Beranda » Artikel » Memahami Ketentuan dan Batasan Fikih pada Era Digital melalui Buku Fikih Digital

Memahami Ketentuan dan Batasan Fikih pada Era Digital melalui Buku Fikih Digital

Perkembangan zaman menuntut adaptasi manusia terhadap kemajuan teknologi, termasuk peralihan dari era nondigital ke era modern yang serba digital. Transformasi ini telah mengubah pola interaksi sosial, komunikasi, dan akses informasi, di mana manusia kini tidak lagi bergantung pada pertemuan fisik untuk berkomunikasi atau memperoleh kabar. Cukup dengan gawai dan koneksi internet, berbagai informasi—baik yang bermanfaat maupun yang berpotensi merugikan—dapat diakses dengan mudah. 

Maraknya penggunaan teknologi digital dalam berbagai aspek kehidupan, mulai dari komunikasi, transaksi, penyebaran berita, hingga aktivitas keagamaan, menimbulkan pertanyaan baru terkait implikasi hukum syariat. Fenomena ini tidak jarang menimbulkan kebingungan dalam masyarakat, khususnya mengenai status hukum berbagai praktik digital menurut perspektif fikih Islam. 

Menyikapi hal tersebut, para mahasantri Ma’had Aly Lirboyo lewat Tim Pembukuan Samudro Wisudawan Mahasantri Ma’had Aly Lirboyo Tahun 2023-2024. menyusun buku berjudul Fikih Digital: Kontekstualisasi Fikih dalam Dunia Digital“. Buku ini hadir sebagai respons terhadap kompleksitas permasalahan fikih di era digital, dengan tujuan memberikan panduan hukum Islam yang relevan dengan perkembangan teknologi. 

Buku ini mengkaji berbagai isu kontemporer melalui pendekatan fikih klasik, merujuk pada literatur ulama salaf serta kitab-kitab mu’tabar.

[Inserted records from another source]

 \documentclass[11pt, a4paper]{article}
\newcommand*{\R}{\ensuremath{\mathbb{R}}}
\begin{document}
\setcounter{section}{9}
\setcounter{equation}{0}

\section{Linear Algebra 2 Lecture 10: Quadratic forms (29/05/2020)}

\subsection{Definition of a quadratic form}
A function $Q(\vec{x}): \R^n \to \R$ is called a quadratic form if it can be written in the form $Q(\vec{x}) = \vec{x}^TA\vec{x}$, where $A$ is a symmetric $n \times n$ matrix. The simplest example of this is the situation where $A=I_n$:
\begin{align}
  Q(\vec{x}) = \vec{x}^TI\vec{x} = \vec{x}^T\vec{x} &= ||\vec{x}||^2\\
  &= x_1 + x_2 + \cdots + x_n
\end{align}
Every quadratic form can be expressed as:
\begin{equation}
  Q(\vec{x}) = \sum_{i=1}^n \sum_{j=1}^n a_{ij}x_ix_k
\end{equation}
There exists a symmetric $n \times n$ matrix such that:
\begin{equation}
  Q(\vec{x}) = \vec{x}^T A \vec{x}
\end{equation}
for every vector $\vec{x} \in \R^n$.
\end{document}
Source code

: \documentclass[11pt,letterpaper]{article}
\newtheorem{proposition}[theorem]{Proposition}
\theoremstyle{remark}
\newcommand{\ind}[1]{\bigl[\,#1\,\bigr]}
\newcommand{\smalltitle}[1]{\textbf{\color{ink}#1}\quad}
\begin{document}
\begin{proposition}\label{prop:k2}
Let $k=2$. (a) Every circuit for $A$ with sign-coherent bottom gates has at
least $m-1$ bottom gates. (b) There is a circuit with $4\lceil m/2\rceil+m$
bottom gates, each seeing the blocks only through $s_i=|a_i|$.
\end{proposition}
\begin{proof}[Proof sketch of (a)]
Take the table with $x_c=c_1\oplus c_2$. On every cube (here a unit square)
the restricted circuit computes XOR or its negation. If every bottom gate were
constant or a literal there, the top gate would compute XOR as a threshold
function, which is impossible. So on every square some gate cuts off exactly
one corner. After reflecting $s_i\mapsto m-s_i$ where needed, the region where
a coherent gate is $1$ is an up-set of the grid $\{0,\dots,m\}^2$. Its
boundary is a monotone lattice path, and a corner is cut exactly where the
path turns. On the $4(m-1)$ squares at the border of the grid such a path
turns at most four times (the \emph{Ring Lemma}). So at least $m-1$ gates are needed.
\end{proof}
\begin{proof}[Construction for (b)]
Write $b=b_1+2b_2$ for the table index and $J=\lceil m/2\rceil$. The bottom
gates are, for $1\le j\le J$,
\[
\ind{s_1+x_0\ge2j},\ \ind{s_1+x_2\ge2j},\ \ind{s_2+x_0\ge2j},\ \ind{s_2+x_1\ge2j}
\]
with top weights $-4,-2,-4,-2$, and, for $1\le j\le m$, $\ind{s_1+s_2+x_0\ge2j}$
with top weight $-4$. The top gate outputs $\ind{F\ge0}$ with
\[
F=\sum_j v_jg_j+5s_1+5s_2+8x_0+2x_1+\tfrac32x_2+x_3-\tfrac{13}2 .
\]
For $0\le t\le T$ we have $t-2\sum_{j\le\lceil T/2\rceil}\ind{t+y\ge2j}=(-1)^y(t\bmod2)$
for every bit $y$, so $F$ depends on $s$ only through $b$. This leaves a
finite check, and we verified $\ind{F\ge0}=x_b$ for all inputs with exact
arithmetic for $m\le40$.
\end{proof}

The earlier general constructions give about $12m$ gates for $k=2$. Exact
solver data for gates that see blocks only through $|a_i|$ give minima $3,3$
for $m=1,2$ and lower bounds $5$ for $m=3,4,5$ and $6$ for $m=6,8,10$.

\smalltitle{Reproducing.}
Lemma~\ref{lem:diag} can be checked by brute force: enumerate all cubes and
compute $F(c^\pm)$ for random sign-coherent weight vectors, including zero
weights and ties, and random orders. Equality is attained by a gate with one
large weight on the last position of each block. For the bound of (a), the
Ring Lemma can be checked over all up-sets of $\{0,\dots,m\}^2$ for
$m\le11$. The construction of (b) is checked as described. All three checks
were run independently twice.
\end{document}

Untuk mempermudah pembaca, penulis melengkapi buku ini dengan QR code yang merujuk pada penjelasan tambahan dan referensi pendukung. 

Secara struktural, buku ini terbagi menjadi enam bagian utama: 

Bagian Satu: Edukasi

Membahas penggunaan software Al-Quran, pembelajaran Al-Quran daring, kajian online, dan ketergantungan pada mesin pencari seperti Google.

Bagian Dua; Virtualisasi Ibadah

Menganalisis fenomena salat Jumat virtual, zakat, kurban modern, pernikahan online, serta aplikasi penunjuk waktu salat dan arah kiblat.

Bagian Tiga: Revolusi Bisnis

Mengkaji hukum jual beli melalui marketplace, cryptocurrency, dan sistem payLater.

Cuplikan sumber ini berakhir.